RTD drinks can cover cocktails, hard teas, hard coffees, hard kombuchas, wine spritzers/coolers and flavored alcohol beverages (FABs).

CAGR of 15%

IWSR forecasts an approximate +15% compound annual growth rate from 2020 to 2025 for RTDs in these markets, compared to about +1% CAGR for total beverage alcohol during that same period (and at a far higher rate than spirits, wine or beer).

Hard seltzers lead the RTD category: and are projected to account for half of global RTD volumes by 2025 (up from a 30% share in 2020). Total volume growth is expected to come in at 26% CAGR 2020-2025. Much of this will come from the US: but also in other markets such as Canada (+50% CAGR 2020-2025), the UK (+90%), China (+84%), and Australia (+24%).

“Hard seltzer volumes outside the US are small, but awareness is also low. As that awareness grows, we’re seeing that people are increasingly willing to consider trying these products,”​ notes Brandy Rand, COO of the Americas at IWSR Drinks Market Analysis.

“It’s important to remember that it took a few years for hard seltzers to catch on in America, and we’re still in early days in this category outside the US.”

More than half of RTD drinkers (56%) say that the regular release of new RTD flavors is the most important factor in establishing a premium image, followed by connection to a known brand (the value of brand extensions), and the use of innovative packaging.

Flavor is also the key driver influencing purchase of RTDs, preferred by almost 70% of consumers. IWSR research also shows that there is a clear preference among consumers for spirit-based RTDs in most markets, as these generally have connotations of superior quality (vodka in particular is highly favoured as a base), though malt-based products are gaining share as well, driven of course by the rise of hard seltzers.

RTDs have proven to be an ‘effective opportunity’ for companies and brands from across the full spectrum of the drinks market, notes IWSR.

Both brewers and soft drink companies have found particular opportunities in hard seltzers, becoming a major driving force behind that sub-category’s recent growth. But spirits and wine producers have also been able to leverage existing brand awareness and equity to move into RTDs, from pre-mixed cocktails to hard seltzers to wine spritzes and coolers.

“It’s not just consumers who benefit from interesting and innovative RTD products, so too do global drinks companies.
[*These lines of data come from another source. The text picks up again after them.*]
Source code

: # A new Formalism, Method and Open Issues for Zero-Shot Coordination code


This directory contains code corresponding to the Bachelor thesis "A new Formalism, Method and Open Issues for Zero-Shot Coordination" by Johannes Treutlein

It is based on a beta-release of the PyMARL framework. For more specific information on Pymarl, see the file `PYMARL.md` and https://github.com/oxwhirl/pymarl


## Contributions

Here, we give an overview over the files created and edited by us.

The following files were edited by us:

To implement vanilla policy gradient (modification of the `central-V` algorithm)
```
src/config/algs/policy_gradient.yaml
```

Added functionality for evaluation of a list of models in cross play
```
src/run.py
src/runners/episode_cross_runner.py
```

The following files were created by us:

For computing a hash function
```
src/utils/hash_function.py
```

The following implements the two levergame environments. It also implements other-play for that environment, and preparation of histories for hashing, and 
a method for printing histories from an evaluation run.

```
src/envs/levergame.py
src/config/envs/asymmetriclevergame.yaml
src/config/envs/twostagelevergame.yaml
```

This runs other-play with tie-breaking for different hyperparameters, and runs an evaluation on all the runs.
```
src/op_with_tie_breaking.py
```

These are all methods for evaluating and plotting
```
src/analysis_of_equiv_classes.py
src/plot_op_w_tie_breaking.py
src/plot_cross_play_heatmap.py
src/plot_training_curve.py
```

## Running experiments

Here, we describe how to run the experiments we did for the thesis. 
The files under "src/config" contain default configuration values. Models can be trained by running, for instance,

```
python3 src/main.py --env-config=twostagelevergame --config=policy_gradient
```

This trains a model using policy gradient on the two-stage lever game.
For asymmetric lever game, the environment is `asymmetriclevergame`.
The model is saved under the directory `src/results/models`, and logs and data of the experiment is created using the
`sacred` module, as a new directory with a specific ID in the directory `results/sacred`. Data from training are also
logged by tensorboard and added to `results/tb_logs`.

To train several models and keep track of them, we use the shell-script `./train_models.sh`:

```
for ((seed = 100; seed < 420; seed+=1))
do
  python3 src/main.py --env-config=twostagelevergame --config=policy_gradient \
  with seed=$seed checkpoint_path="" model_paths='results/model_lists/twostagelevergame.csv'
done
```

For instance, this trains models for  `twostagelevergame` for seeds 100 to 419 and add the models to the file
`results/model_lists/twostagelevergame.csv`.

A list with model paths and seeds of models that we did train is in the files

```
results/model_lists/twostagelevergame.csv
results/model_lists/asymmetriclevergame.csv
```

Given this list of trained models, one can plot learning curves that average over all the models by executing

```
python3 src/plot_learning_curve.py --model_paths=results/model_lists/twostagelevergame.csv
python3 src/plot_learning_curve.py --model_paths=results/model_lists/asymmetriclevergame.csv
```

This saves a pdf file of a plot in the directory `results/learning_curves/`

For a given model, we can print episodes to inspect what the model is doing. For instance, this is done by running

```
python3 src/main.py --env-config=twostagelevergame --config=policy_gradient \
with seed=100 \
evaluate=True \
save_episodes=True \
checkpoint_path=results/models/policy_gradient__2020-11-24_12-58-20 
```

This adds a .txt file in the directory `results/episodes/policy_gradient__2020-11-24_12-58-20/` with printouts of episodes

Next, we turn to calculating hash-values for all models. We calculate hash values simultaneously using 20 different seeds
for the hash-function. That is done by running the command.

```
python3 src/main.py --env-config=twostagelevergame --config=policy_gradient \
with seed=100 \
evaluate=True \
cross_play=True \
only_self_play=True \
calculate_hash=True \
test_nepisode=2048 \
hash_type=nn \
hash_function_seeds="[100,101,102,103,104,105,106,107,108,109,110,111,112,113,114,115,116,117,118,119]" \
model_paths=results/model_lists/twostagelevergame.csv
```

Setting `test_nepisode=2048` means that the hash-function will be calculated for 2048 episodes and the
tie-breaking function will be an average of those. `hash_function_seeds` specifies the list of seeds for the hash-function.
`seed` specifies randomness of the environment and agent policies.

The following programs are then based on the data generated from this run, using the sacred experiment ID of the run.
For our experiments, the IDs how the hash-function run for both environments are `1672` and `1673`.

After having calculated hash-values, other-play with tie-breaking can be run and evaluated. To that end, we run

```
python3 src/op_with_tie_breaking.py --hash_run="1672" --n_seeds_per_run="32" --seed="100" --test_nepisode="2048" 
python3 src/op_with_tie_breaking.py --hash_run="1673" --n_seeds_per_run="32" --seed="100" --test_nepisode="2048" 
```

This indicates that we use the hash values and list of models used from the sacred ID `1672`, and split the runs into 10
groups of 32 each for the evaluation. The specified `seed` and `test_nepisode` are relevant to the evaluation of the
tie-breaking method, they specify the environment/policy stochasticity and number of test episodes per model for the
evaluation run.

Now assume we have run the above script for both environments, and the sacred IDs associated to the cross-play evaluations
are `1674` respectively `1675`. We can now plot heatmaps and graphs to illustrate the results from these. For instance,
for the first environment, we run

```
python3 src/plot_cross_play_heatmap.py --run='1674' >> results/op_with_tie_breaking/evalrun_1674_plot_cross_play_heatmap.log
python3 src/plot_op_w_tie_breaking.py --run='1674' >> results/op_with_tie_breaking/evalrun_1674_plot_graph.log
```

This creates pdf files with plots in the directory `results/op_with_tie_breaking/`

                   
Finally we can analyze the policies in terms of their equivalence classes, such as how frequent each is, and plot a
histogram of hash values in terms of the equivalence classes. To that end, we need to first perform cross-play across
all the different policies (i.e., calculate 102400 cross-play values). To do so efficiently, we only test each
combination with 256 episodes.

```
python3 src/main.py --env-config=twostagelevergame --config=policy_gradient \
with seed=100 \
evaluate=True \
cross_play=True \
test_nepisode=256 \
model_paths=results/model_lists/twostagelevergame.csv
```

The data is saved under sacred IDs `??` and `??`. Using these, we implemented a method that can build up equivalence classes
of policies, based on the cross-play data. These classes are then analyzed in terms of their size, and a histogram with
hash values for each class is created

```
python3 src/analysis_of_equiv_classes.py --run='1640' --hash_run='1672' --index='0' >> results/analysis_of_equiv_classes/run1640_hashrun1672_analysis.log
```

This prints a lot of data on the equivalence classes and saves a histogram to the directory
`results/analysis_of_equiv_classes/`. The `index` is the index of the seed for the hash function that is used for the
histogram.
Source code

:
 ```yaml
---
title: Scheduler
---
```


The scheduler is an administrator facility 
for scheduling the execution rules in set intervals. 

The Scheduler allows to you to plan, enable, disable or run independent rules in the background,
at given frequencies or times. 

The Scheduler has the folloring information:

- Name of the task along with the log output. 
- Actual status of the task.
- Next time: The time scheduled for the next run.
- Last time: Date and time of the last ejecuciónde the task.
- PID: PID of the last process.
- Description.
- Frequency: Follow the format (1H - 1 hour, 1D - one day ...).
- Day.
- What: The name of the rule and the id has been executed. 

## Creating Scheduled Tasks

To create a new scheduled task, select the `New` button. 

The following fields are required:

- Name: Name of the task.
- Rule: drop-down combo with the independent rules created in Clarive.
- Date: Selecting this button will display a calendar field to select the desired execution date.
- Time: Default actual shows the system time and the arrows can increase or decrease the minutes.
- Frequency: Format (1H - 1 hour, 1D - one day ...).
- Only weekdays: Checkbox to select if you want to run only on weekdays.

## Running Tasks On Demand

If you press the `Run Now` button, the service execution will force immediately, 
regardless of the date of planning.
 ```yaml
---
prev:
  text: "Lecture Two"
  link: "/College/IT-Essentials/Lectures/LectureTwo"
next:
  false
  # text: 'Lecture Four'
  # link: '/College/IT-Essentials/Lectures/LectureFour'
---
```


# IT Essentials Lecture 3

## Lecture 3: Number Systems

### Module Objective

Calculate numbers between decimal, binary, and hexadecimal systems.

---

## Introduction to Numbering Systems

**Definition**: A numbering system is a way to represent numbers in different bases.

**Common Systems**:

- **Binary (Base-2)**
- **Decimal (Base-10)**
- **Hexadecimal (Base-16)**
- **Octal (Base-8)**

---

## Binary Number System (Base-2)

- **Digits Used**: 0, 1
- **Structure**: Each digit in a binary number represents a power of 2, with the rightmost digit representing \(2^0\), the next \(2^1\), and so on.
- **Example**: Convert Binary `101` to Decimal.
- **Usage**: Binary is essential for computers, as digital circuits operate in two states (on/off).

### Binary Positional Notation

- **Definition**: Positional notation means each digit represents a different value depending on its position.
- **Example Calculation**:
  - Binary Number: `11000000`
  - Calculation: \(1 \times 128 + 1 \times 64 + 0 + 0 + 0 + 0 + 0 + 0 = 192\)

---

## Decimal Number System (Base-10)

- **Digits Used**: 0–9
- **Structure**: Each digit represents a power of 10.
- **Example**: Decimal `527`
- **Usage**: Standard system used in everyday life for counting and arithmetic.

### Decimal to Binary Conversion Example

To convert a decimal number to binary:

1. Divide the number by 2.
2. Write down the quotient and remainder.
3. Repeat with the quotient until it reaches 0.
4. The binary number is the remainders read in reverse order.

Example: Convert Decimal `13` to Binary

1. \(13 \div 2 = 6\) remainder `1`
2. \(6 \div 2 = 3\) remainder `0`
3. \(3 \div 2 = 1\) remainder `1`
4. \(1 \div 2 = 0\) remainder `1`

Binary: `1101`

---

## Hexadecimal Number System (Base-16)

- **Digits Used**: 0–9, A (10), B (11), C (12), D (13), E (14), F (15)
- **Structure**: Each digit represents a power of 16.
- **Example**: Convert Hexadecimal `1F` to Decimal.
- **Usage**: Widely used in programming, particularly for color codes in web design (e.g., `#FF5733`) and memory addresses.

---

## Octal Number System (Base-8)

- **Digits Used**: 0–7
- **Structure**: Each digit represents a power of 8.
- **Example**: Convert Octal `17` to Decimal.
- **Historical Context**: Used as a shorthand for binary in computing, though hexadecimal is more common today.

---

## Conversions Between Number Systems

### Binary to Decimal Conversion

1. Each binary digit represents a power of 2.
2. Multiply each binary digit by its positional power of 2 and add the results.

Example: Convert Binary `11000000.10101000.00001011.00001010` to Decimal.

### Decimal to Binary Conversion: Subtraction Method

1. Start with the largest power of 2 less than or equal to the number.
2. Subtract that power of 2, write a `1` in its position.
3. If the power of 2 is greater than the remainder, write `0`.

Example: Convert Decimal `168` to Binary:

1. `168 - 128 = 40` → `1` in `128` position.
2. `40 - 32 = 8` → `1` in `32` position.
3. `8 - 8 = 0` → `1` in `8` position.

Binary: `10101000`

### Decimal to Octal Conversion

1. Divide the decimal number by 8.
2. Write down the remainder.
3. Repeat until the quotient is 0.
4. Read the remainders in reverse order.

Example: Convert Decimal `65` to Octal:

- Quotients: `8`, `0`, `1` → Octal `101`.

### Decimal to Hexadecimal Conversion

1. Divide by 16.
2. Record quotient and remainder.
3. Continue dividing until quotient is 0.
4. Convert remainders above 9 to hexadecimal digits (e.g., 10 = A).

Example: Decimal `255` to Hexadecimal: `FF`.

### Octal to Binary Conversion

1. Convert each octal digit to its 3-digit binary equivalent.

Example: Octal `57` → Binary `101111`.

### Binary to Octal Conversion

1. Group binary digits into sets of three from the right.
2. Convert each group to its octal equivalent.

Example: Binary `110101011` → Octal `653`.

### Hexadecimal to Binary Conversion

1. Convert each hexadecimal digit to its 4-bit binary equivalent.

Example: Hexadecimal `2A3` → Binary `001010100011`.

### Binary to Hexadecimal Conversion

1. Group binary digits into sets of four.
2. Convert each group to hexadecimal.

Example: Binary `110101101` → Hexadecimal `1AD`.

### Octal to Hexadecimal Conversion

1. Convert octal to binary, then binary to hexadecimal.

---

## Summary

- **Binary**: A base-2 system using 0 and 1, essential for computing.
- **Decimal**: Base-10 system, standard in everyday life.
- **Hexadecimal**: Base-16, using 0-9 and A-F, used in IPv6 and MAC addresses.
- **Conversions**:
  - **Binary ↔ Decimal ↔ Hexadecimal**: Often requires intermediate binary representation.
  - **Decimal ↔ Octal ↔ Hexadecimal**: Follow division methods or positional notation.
More than any other category, RTDs have truly captured and leveraged the trend of convergence in the beverage industry,” ​said Rand.

“Many well-known brands, from water to energy drinks to coffee, have recently crossed over into alcoholic RTDs, leading to a number of strategic partnerships between soft drinks, beer, and spirits companies in order to successfully leverage distribution across multiple outlets.”